Police crack down on new generation of Manhattan madams

? The blue blood Mayflower Madam argued that the oldest profession was merely “naughty,” not criminal.

More than two decades after her high-priced service was shut down, police are cracking down on a new generation of Manhattan madams who allegedly became wealthy by running prostitution rings for big spenders. And like Mayflower Madam Sydney Biddle Barrows, one of them wonders what all the fuss is about.

“It’s the oldest game in town,” Julie Moya said before surrendering to a vice squad late last month. “We don’t hurt anyone. We just offer pleasure.”

Also last month, Jason Itzler, 27, a New Jersey law school graduate, was arrested at a swank Manhattan hotel and charged with making a fortune by selling sex.

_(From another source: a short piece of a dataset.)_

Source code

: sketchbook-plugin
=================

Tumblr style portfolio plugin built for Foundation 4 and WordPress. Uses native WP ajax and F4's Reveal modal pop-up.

In December, Jennifer Paulino, 44, was accused of raking in millions of dollars through pricey prostitutes.

Prostitution “has become the crime du jour,” said Moya’s attorney, Dan Ollen.

“There’s a tremendous amount of money involved,” said Inspector James P. O’Neill, head of the New York Police Department’s vice enforcement division.

Paulino allegedly made $2.5 million over five years — enough to afford a condominium in a Donald Trump high-rise on the Upper East Side and a vacation home in Miami. She and other defendants kept records with names of rich customers willing to pay up to $2,500 an hour for prostitutes who could pass for lingerie models, police said.

Although escort services can operate for years without attracting attention from law enforcement, some operations have been exposed after annoying neighbors, not paying taxes, dealing drugs and, in Moya’s case, allegedly employing underage girls.

Investigators say Moya, the madam of an escort service known as Julie’s of New York City, provided a 15-year-old prostitute with fake identification and told her she “had to be a thoroughbred,” which meant having unprotected sex and doing drugs with johns, said prosecutor Matthew Brassiur. He said Moya made $3 million to $6 million a year while telling people she ran a catering business.

“I’m sure she wasn’t referring to food,” he said.

Moya faces up to 15 years in prison; Paulino could get 25 if convicted of both prostitution and money-laundering charges. Itzler also faces up to 25 years.

Barrows — a descendant of an original Plymouth Bay colonist who was dubbed the Mayflower Madam by the tabloids — ran her brothel like a respectable business, police said at the time. Her call girls were sent to carefully screened clients in apartments and hotel rooms by operators manning a phone bank in her Upper West Side town house; some even carried charge slips and credit-card machines.

Her business acumen was undone by wire taps and other surveillance. “Never say anything on the phone that you wouldn’t want your mother to hear at trial,” she said.

Barrows pleaded guilty to promoting prostitution, paid a $5,000 fine and wrote an unrepentant memoir.